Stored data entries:
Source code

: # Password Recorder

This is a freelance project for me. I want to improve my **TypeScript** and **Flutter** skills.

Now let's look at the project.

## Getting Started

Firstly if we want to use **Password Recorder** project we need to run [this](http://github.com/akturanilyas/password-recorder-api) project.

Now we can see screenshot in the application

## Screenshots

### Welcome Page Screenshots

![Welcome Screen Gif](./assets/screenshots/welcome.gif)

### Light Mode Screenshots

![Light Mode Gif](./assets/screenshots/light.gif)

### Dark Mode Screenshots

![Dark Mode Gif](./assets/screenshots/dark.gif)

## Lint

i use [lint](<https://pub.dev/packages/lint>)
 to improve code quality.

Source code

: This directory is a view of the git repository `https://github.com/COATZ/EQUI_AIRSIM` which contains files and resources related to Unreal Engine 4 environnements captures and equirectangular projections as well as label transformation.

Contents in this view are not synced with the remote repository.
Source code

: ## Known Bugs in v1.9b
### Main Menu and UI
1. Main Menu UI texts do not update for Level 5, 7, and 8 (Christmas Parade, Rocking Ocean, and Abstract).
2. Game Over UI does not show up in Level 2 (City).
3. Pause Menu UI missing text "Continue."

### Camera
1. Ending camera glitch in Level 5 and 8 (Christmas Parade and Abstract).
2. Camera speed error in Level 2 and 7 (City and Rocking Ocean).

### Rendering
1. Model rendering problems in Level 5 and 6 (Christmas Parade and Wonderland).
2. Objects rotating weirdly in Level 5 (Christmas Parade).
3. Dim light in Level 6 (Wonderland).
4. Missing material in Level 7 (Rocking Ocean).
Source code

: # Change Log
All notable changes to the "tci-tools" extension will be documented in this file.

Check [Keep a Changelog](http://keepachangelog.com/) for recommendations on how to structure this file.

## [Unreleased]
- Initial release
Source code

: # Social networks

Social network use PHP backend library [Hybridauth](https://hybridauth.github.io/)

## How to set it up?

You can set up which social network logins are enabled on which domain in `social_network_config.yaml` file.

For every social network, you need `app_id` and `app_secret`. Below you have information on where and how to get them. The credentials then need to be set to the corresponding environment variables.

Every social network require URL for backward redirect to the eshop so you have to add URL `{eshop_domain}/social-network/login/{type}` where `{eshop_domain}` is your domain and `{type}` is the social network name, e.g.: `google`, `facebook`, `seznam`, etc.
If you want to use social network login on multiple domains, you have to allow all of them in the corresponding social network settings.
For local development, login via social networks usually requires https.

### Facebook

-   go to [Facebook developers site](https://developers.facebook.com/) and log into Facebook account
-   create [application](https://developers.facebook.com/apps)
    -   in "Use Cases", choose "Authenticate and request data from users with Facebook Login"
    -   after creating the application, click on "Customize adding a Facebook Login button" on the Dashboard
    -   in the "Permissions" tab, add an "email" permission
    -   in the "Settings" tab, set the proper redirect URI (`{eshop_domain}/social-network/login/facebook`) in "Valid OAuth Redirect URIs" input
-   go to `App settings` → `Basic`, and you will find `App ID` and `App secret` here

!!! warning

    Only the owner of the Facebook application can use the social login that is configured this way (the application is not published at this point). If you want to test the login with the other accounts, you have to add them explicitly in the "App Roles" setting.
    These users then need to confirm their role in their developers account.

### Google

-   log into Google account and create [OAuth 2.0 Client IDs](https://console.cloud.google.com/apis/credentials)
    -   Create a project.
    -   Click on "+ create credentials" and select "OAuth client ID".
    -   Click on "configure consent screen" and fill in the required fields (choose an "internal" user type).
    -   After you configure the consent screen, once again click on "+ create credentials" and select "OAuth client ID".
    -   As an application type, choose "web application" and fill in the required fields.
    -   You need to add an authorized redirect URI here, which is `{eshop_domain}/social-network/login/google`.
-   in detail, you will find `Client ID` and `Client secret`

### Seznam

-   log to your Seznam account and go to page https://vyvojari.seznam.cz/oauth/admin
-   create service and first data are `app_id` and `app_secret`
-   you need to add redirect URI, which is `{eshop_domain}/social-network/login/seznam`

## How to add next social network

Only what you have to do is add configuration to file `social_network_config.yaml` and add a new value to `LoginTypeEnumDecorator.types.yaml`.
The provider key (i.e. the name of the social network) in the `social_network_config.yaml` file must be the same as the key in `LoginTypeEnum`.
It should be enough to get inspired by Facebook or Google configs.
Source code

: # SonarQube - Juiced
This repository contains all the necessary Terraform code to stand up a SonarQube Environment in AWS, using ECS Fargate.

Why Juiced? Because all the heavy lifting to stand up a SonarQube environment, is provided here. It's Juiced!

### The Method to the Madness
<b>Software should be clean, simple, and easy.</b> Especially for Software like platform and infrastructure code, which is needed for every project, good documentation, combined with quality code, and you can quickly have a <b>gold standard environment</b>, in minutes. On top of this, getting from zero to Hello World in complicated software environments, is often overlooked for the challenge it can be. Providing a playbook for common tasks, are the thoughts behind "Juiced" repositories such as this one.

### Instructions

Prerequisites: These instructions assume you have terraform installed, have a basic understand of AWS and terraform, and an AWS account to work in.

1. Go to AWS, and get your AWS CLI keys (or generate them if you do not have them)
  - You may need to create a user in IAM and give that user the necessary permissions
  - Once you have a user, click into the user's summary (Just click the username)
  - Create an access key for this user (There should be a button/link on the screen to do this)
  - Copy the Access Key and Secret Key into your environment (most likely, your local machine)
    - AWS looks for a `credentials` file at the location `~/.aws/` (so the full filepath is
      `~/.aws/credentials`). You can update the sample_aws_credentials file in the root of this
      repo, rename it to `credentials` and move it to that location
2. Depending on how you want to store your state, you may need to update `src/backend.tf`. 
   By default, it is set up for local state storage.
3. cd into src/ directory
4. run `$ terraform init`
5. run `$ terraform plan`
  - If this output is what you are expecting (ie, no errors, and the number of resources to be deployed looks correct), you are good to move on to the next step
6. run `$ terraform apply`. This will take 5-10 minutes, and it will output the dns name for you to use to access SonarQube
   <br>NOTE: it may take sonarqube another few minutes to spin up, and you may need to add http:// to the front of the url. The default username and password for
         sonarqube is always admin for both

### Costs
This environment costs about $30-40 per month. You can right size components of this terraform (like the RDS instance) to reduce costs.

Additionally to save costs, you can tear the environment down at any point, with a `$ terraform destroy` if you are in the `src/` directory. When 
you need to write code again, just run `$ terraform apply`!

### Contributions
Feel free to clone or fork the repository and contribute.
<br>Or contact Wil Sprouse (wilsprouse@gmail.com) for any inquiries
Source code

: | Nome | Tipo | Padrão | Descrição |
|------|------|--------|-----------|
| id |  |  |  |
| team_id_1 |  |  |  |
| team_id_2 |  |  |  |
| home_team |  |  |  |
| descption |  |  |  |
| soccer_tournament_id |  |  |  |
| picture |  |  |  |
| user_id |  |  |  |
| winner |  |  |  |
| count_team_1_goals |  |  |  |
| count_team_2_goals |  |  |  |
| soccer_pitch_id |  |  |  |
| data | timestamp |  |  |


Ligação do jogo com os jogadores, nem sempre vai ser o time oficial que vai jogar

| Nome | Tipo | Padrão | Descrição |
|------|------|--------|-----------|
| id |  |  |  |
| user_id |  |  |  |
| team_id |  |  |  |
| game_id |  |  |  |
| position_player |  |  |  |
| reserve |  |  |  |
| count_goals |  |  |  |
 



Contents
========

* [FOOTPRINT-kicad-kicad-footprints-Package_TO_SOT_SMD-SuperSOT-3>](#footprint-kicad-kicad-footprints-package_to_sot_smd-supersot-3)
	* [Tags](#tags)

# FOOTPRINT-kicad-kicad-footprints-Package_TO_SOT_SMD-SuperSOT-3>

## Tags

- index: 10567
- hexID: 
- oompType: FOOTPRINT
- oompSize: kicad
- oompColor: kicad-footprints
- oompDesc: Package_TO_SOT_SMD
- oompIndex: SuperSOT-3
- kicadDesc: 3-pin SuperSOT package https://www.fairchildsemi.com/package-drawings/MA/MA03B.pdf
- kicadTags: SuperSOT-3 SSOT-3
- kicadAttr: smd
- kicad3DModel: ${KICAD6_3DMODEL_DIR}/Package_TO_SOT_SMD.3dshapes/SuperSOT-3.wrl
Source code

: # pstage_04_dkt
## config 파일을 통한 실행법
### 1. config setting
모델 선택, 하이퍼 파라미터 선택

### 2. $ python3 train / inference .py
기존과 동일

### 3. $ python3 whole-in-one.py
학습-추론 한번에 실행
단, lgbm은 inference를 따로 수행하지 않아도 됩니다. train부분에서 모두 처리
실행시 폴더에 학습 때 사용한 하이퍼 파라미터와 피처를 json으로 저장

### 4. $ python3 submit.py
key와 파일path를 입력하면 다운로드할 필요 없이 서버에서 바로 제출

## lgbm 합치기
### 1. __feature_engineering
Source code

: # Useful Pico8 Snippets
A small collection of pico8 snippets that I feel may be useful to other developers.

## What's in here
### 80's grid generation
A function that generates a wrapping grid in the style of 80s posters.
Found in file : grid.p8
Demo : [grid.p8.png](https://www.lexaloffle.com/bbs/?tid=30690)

PROBLEM TO SOLVE |
Collect each line above holding the string "Tipo".

TASK ANSWER |
: | Nome | Tipo | Padrão | Descrição |
| Nome | Tipo | Padrão | Descrição |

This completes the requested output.